Welcome to "FTW or fail", a new weekly opinion column where we'll select both winning work and work that went off the rails. Good work will be praised, questionable work will be questioned.
About the "fail" part, we don't intend to mock. OK, we don't intend merely to mock. We know good work is tough to do, and it's our hope that this column will start a conversation that might help everybody do more of it.
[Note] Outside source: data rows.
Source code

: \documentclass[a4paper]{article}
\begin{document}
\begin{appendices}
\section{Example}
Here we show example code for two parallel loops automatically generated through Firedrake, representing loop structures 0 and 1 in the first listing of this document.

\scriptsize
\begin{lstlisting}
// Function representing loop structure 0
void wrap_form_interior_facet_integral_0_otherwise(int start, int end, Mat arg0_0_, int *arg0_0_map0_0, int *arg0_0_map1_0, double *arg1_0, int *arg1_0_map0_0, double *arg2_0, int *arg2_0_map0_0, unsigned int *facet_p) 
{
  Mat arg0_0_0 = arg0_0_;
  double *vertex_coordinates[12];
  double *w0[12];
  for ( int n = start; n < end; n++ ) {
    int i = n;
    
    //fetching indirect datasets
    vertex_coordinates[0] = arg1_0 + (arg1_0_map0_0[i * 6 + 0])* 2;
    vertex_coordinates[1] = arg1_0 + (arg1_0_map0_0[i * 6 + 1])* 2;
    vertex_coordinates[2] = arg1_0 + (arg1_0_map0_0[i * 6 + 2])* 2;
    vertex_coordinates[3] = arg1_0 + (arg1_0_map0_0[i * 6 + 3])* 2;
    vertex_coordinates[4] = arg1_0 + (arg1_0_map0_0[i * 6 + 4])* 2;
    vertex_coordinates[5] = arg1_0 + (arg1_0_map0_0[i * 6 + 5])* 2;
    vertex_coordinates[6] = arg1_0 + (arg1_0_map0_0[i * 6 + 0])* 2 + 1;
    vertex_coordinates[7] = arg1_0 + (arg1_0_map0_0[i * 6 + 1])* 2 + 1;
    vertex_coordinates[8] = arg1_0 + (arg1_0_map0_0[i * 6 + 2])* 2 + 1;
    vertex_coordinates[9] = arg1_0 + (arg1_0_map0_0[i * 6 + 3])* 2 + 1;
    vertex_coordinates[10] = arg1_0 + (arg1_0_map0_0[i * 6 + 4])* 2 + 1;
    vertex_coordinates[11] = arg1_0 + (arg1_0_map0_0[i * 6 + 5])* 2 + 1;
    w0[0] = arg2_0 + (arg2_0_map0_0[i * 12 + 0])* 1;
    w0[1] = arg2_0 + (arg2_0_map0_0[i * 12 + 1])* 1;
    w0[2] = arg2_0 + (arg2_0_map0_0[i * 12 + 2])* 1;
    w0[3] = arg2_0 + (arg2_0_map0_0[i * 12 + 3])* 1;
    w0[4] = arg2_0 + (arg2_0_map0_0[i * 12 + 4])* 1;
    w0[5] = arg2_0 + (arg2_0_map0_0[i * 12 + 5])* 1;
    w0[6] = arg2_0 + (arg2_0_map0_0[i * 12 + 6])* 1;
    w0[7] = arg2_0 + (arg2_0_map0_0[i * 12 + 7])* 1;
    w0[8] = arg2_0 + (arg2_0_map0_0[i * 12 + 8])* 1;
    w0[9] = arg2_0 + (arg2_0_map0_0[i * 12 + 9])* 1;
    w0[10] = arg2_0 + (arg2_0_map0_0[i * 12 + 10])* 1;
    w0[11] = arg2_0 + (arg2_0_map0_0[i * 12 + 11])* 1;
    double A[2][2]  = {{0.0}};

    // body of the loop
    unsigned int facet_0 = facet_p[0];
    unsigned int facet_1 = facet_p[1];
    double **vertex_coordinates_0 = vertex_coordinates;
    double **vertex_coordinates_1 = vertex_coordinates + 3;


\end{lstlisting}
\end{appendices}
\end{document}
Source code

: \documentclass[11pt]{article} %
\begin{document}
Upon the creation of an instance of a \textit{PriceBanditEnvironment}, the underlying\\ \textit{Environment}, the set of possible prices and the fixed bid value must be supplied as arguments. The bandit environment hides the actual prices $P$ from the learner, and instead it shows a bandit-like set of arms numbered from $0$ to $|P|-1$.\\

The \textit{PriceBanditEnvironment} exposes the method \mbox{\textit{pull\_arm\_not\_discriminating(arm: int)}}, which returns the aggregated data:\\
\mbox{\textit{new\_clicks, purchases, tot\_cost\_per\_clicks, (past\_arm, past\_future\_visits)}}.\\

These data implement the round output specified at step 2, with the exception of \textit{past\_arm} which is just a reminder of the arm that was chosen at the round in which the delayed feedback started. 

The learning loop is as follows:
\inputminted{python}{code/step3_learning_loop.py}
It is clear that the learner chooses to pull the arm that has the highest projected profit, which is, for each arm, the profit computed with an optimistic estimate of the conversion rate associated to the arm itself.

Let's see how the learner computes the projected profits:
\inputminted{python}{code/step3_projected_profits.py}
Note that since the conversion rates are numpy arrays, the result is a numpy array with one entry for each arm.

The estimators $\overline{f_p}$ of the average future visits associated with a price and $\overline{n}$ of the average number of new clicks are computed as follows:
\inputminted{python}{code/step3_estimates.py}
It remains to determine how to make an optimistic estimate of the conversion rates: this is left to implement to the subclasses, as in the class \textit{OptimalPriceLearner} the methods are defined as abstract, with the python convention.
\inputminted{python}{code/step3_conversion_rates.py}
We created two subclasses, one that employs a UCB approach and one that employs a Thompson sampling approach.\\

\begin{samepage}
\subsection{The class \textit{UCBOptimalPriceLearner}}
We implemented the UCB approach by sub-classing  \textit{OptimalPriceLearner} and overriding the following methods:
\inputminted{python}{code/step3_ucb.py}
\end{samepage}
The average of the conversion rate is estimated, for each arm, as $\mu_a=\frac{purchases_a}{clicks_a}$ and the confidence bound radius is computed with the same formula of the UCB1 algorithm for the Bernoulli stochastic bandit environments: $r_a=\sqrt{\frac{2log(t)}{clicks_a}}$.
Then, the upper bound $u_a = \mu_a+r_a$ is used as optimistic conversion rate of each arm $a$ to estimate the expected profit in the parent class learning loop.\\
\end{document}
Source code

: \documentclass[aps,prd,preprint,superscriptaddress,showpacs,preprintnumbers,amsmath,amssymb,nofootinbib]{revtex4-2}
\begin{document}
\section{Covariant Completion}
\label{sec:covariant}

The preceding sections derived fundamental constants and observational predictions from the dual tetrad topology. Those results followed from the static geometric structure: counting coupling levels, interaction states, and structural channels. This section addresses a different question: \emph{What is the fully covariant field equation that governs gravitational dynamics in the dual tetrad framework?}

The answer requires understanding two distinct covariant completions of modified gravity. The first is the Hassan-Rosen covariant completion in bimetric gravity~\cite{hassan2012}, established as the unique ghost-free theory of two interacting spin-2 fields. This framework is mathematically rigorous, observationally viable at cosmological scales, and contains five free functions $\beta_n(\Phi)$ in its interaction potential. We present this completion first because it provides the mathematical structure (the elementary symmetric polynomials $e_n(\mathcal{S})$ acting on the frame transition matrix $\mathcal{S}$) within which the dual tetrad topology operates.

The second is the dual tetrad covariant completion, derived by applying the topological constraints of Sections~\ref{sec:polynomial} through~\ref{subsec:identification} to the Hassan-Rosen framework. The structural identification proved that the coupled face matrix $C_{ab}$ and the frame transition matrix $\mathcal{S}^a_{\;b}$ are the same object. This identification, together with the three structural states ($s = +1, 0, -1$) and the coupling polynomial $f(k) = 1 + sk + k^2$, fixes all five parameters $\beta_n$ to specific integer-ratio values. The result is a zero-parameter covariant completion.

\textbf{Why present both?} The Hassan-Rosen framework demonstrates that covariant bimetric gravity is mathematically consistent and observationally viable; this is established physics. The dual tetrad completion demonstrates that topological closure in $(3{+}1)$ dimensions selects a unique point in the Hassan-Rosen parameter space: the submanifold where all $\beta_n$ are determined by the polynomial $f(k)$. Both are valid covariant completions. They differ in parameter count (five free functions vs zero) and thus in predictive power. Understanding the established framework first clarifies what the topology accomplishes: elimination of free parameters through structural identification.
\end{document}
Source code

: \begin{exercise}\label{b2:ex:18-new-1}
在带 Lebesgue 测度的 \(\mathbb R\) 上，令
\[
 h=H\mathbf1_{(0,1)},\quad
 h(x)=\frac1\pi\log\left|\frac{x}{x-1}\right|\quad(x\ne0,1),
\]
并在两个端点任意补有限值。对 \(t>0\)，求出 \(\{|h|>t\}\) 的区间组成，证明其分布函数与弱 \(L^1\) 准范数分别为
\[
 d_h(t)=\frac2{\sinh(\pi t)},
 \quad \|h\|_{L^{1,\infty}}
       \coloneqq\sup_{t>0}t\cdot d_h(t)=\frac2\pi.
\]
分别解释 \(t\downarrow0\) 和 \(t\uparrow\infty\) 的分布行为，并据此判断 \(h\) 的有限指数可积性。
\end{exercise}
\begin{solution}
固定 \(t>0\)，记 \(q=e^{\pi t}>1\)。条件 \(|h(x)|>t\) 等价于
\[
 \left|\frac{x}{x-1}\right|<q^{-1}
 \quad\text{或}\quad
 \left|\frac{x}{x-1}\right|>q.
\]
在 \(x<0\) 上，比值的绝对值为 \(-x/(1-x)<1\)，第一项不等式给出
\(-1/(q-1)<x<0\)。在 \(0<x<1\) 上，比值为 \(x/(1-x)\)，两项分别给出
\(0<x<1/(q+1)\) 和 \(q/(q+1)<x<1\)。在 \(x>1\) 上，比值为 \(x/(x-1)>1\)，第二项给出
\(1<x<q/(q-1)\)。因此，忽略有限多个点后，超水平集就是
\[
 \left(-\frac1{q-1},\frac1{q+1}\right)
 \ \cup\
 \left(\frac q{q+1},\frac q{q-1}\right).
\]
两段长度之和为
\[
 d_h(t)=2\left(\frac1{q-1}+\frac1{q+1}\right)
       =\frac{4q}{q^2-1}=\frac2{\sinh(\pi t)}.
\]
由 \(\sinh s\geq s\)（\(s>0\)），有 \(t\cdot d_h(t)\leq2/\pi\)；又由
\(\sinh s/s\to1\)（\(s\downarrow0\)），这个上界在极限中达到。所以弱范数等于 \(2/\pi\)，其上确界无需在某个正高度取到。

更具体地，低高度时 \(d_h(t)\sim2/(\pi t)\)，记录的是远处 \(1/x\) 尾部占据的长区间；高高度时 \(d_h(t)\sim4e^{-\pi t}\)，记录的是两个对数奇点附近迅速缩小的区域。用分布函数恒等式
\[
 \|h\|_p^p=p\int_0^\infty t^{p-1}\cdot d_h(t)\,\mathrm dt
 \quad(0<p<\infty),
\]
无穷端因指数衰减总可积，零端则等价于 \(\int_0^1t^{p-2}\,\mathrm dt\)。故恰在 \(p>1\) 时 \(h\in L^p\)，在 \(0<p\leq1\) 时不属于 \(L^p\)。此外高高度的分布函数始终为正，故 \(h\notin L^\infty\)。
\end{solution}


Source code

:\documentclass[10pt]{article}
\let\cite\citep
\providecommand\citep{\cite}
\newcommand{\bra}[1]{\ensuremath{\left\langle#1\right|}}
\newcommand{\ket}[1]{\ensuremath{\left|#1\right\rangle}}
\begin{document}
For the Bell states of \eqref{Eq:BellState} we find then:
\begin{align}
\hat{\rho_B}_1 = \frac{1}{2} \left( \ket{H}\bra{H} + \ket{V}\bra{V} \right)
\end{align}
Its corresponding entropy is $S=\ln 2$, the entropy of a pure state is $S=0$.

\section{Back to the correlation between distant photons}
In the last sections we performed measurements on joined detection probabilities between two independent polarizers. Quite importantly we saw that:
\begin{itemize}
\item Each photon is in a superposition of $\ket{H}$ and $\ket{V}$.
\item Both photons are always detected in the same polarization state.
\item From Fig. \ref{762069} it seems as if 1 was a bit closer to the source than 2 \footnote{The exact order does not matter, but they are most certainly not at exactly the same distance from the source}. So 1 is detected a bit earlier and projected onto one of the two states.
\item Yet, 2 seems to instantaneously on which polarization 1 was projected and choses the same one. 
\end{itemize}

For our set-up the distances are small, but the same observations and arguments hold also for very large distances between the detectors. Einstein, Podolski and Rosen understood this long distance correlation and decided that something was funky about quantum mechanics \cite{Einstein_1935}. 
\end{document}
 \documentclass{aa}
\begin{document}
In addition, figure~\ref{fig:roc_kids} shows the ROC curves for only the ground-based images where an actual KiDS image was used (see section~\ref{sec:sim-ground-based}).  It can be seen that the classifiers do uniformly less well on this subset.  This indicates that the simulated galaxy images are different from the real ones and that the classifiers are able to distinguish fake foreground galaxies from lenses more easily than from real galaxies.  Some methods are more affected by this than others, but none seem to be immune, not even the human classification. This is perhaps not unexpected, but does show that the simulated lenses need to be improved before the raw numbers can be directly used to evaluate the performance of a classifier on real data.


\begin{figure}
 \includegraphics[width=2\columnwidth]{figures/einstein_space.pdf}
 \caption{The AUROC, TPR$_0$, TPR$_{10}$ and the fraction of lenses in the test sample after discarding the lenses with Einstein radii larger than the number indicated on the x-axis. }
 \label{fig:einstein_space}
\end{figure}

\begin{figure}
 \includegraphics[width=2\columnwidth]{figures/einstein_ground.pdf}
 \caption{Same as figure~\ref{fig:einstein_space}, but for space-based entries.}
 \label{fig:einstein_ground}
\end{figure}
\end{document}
But that will only happen if you take part, so please give us your thoughts in the comments section below, on our Facebook page (look for a post relating to this article) or by Tweeting at us using @CampaignAsia.
Without futher ado.
Of the work we covered this week, we were impressed by a sugary video for Nestlé Fruitips in Hong Kong (by Leo Burnett), and we liked the way Ford (with JWT) made its own hot sauce for a unique promotion in New Zealand.
But we'll give this week's FTW to the ambitious augmented-reality game developed by KDDI (with Dentsu, Glider and Rhizomatiks), which turns all manner of ads into game-play opportunities and supports 432 different scenarios.
We're giving out two fail 'awards' for this inaugural edition.
In Singapore, AXA Life Insurance staged some 'flash mob' skits last weekend to promote a new offering that provides holistic cancer care, including counselling services. It's a noble idea, addressing a serious, sensitive situation.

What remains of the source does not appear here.